Work instruction: Using the material below, print the line that contains "Let's assume we", the line that contains "MUL <register> <register>", and every line in between, exactly and nothing else.
*** Task material
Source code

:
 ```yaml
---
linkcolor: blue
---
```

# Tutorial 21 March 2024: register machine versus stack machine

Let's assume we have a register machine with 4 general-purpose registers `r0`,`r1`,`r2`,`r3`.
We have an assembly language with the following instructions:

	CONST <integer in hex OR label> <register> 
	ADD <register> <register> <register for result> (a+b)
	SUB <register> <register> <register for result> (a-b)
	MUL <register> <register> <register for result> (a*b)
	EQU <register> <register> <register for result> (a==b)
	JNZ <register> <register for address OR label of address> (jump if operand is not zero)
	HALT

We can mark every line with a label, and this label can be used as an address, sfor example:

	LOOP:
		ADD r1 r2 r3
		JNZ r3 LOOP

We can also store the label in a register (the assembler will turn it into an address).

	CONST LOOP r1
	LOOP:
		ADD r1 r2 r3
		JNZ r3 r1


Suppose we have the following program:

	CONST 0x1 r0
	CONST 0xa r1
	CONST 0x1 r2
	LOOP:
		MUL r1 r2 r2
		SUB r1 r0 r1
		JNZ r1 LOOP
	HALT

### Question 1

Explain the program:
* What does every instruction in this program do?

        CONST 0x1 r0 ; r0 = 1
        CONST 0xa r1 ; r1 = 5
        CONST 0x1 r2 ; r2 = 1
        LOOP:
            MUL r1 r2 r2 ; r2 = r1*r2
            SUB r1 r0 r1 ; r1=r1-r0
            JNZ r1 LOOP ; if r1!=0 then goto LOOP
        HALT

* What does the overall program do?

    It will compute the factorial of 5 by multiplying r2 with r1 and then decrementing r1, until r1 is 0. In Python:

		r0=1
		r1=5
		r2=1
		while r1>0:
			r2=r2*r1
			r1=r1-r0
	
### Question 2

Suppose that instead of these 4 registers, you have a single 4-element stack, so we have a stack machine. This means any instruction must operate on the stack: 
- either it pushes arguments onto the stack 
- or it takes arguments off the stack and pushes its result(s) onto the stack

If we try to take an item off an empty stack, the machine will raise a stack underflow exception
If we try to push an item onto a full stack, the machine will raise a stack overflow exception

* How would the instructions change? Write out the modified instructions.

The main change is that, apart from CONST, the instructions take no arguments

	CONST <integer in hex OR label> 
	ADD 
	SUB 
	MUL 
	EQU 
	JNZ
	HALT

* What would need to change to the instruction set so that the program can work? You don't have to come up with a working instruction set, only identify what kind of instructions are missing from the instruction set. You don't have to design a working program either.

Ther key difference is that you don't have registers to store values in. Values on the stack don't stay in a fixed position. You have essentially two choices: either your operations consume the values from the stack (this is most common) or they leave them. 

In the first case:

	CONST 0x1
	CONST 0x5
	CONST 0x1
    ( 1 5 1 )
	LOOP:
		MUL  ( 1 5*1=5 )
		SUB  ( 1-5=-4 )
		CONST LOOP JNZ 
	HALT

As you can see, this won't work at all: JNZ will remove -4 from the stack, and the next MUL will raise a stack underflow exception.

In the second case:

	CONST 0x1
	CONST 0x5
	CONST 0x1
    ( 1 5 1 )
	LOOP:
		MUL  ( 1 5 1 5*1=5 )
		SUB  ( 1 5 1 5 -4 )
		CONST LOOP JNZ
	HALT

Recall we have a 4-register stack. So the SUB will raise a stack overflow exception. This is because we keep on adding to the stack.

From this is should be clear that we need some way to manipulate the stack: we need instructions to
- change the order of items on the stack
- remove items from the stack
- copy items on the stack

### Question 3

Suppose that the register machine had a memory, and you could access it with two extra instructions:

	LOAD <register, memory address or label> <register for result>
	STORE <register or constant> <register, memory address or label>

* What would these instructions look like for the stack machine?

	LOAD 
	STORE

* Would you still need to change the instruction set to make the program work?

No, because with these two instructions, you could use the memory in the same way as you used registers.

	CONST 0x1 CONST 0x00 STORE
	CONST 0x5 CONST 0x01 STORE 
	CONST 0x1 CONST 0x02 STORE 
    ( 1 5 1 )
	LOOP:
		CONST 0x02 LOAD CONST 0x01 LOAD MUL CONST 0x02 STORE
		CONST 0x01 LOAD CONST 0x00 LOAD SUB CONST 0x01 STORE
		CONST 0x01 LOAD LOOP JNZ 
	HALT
******
Solution to the exercise:
Let's assume we have a register machine with 4 general-purpose registers `r0`,`r1`,`r2`,`r3`.
We have an assembly language with the following instructions:

	CONST <integer in hex OR label> <register> 
	ADD <register> <register> <register for result> (a+b)
	SUB <register> <register> <register for result> (a-b)
	MUL <register> <register> <register for result> (a*b)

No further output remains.